The tree typically grows to a height of 5 to 13 m and a width of 4 to 6 m and has an erect, pendulous to spreading habit. It has hard fissured grey bark on the trunk and limbs. It has pendulous branches with angled or flattened branchlets that are covered in short fine hairs but becomes glabrous as it matures. The grey-green narrow phyllodes are about 4 to 14 cm in length and 3 to 10 mm wide and have a narrowly elliptic to very narrowly elliptic or sometimes narrowly oblong-elliptic shape and can be straight or curved The phyllodes have many longitudinal indistinct veins, a subacute apex with mucro and one gland near base. It flowers in the summer and autumn from around November to May and produces yellow flowers. The inflorescences mostly occur in groups of two to five on an axillary axis. The spherical flower heads have a diameter of 3 to 7 mm and contain 10 to 20 bright yellow flowers. The papery to leathery green seed pods that form after flowering are flat and straight to strongly curved and age to a brown colour. The pods are irregularly constricted between each seed and are 3 to 9 cm in length and 10 to 20 mm. Seeds are often collected between October and January.

==Taxonomy==
The species was formally described by the botanist George Don in 1832 as part of the work A General History of Dichlamydeous Plants. It was reclassified as Racosperma pendulum by Leslie Pedley in 1987 then transferred back to genus Acacia in 2014. The specific epithet is in reference to the pendulous habit of the tree. It is derived from the Latin word pendere meaning 'to hang down'.

==Distribution==
It occurs naturally in dry outback areas in Queensland, New South Wales, and Victoria. In New South Wales the tree has a disjunct but widespread distribution throughout inland areas, usually to the west of the upper Hunter Valley. It is often situated on major river floodplains growing as part of woodlands, sometimes as the dominant species, where it grows well in heavy clay soils. In all states it is found to the west of the Great Dividing Range growing in alluvial soils consisting of sand, gravel, silt and clay in areas that receive 400 to 600 mm of annual rainfall.

==Uses and cultivation==
In The Useful Native Plants of Australia it was noted that "Stock are very fond of the leaves of this tree, especially in seasons of drought, and for this reason, and because they eat down the seedlings, it has almost become exterminated in parts of the colonies."

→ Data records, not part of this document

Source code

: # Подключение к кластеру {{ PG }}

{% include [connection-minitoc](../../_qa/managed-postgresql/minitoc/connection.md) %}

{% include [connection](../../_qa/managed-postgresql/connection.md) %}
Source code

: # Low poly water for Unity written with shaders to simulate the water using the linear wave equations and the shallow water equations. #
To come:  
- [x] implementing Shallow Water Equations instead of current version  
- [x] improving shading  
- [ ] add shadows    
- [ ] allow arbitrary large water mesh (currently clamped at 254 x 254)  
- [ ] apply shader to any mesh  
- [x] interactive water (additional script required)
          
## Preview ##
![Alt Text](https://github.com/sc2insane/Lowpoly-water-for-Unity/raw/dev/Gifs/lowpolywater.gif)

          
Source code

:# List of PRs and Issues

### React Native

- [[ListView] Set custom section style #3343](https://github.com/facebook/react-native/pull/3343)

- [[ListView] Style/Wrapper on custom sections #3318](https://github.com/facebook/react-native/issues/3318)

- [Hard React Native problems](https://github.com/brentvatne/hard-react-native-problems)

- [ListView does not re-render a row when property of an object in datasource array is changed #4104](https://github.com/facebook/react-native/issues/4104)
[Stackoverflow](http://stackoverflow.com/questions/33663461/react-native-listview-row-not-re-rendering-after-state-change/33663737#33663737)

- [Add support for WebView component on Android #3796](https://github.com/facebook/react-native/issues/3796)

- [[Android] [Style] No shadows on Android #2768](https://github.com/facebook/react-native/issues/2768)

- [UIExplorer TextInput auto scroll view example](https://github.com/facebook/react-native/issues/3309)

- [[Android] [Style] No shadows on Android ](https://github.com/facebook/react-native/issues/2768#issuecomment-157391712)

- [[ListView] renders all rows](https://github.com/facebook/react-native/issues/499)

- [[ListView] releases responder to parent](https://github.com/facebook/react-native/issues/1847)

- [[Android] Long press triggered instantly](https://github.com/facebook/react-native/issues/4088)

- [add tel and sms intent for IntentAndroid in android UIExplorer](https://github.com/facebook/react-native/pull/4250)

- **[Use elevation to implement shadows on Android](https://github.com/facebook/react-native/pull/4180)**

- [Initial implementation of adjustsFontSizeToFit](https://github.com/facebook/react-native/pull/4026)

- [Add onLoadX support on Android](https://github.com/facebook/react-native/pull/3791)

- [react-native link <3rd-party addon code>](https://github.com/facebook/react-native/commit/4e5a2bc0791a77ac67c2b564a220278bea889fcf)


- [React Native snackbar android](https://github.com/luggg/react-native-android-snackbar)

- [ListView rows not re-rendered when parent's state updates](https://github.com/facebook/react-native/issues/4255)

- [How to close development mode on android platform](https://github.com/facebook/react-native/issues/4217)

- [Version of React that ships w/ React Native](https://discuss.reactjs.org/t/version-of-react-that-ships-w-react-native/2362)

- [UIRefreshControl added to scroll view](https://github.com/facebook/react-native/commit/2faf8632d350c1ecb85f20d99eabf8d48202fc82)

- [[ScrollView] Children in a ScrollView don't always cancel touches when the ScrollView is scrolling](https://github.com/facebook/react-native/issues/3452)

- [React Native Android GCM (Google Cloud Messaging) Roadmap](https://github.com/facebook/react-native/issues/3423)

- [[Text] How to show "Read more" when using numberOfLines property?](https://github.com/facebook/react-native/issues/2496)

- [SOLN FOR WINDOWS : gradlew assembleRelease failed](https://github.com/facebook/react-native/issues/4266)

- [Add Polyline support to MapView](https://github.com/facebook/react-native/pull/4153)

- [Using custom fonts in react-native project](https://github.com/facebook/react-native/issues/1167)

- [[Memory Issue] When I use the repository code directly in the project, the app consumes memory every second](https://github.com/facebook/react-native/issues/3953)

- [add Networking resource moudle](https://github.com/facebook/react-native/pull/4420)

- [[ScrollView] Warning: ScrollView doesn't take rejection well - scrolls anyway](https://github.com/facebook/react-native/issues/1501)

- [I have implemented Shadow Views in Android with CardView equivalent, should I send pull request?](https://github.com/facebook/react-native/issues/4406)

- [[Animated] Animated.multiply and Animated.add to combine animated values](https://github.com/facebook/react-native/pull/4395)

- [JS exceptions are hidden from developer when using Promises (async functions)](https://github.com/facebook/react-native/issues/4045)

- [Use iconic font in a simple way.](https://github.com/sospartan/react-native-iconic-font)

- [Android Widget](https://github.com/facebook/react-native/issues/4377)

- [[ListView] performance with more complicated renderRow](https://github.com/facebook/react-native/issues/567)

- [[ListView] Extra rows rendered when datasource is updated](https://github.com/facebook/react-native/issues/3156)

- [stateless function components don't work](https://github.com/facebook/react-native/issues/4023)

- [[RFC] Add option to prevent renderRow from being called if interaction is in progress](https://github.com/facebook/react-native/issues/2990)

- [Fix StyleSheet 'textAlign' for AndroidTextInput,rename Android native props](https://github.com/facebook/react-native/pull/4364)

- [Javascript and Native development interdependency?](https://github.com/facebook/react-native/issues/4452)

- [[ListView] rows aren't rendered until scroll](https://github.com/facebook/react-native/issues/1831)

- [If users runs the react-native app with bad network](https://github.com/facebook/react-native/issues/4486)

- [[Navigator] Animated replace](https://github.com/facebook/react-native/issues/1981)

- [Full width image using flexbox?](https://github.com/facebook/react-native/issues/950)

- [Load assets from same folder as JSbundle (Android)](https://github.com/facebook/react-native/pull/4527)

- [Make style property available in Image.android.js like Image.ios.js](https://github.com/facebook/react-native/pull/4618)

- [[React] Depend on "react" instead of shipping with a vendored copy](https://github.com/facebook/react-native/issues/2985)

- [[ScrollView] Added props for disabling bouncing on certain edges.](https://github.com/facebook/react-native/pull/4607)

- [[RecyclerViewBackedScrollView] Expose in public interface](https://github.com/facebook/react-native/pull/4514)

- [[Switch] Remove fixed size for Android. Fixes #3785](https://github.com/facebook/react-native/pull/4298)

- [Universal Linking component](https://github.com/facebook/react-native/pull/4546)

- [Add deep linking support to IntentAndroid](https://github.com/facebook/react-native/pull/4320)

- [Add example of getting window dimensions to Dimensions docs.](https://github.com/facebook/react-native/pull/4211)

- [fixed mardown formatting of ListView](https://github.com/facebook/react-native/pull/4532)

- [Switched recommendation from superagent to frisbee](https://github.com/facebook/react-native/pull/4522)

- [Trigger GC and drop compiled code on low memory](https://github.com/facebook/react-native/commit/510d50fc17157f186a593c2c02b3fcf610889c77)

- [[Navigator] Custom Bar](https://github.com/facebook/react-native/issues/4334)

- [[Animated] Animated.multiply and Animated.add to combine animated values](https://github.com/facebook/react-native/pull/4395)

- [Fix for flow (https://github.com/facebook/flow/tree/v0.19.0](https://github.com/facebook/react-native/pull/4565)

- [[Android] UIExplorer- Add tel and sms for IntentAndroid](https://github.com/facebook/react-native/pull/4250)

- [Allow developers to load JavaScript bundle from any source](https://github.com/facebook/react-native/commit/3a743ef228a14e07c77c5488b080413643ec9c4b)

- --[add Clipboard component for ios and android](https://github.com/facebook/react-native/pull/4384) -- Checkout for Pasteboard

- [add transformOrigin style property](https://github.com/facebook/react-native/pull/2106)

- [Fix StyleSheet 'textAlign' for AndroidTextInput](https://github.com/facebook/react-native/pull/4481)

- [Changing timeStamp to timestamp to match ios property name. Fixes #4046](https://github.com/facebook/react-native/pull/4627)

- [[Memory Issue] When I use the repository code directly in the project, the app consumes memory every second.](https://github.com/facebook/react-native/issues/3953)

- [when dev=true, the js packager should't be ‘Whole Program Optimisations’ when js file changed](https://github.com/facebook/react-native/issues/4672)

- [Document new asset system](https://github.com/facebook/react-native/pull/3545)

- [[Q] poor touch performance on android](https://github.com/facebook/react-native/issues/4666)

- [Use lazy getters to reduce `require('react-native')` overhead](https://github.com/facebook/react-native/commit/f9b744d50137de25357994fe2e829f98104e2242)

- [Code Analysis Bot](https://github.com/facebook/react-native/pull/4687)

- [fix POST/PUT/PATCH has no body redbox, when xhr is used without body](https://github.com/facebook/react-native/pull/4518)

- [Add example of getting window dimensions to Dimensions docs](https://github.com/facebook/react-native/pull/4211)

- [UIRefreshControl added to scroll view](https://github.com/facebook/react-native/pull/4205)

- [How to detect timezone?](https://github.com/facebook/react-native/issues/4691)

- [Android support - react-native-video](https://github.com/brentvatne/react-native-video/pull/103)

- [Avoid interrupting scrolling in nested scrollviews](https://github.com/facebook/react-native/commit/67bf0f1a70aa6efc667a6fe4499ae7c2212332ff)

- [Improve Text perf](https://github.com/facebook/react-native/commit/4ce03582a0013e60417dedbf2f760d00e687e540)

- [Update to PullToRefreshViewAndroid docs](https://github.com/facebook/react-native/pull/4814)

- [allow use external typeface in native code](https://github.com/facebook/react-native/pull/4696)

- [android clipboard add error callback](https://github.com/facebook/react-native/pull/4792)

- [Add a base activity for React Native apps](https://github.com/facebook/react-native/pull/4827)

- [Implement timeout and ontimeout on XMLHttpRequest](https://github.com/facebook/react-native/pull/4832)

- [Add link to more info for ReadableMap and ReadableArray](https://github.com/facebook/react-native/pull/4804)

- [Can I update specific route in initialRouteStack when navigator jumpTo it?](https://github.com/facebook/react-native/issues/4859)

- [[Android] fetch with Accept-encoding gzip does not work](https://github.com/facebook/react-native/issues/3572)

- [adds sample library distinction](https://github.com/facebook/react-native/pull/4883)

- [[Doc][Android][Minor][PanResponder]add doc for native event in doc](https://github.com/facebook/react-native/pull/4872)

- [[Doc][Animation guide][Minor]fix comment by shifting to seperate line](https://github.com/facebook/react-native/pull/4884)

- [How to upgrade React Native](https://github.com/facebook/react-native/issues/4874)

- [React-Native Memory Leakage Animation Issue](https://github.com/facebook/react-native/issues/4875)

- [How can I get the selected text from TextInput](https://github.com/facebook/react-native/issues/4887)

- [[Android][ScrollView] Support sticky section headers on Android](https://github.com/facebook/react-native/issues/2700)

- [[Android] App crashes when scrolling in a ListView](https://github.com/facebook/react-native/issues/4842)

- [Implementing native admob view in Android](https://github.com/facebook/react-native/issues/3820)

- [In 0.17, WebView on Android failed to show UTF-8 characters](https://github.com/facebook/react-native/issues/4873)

The tree is available commercially as seedlings or in seed form and has many desirable properties in areas of low rainfall since it is drought tolerant. It is also frost tolerant and will grow in heavy clay soils. It is useful as a shelter-tree or as a windbreak and attracts native birds, particularly parrots who use the seeds as a food source. The rhizobium nodules in the roots also assist in fixing nitrogen into the soil. The blue-grey foliage and weeping habit make it popular both domestically and in overseas cultivation, including in Iran and Kuwait.